EDITOR OF REDSTATE
McDonald’s is the Next to Get Rid of Employee Healthcare
This was not an unforeseen consequence of Obamacare. This was not unknown. This was not unexpected.
It was predicted.
McDonald’s is planning to drop the healthcare coverage of 30,000 employees unless the Obama Administration waives certain rules related to coverage.
Trade groups representing restaurants and retailers say low-wage employers might halt their coverage if the government doesn’t loosen a requirement for “mini-med” plans, which offer limited benefits to some 1.4 million Americans.
The requirement concerns the percentage of premiums that must be spent on benefits.
While many restaurants don’t offer health coverage, McDonald’s provides mini-med plans for workers at 10,500 U.S. locations, most of them franchised. A single worker can pay $14 a week for a plan that caps annual benefits at $2,000, or about $32 a week to get coverage up to $10,000 a year.

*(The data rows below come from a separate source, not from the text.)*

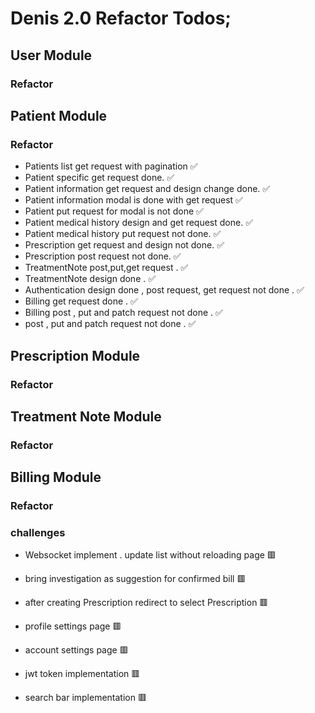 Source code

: # Denis 2.0 Refactor Todos;

## User Module

### Refactor

## Patient Module

### Refactor

-   Patients list get request with pagination ✅
-   Patient specific get request done. ✅
-   Patient information get request and design change done. ✅
-   Patient information modal is done with get request ✅
-   Patient put request for modal is not done ✅
-   Patient medical history design and get request done. ✅
-   Patient medical history put request not done. ✅
-   Prescription get request and design not done. ✅
-   Prescription post request not done. ✅
-   TreatmentNote post,put,get request . ✅
-   TreatmentNote design done . ✅
-   Authentication design done , post request, get request not done . ✅ 
-   Billing get request done . ✅
-   Billing post , put and patch request not done . ✅ 
-    post , put and patch request not done . ✅ 



## Prescription Module

### Refactor

## Treatment Note Module

### Refactor

## Billing Module

### Refactor

### challenges

- Websocket implement . update list without reloading page 🟥

- bring investigation as suggestion for confirmed bill 🟥

- after creating Prescription redirect to select Prescription 🟥

- profile settings page 🟥

- account settings page 🟥

- jwt token implementation 🟥

- search bar implementation 🟥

Last week, a senior McDonald’s official informed the Department of Health and Human Services that the restaurant chain’s insurer won’t meet a 2011 requirement to spend at least 80% to 85% of its premium revenue on medical care.
This presents a further dilemma. McDonald’s is a huge corporation with a lot of clout. But there are many small businesses equally affected by the same regulations who will not have the clout of a McDonald’s. How many of them will ultimately go out of business because of Obamacare?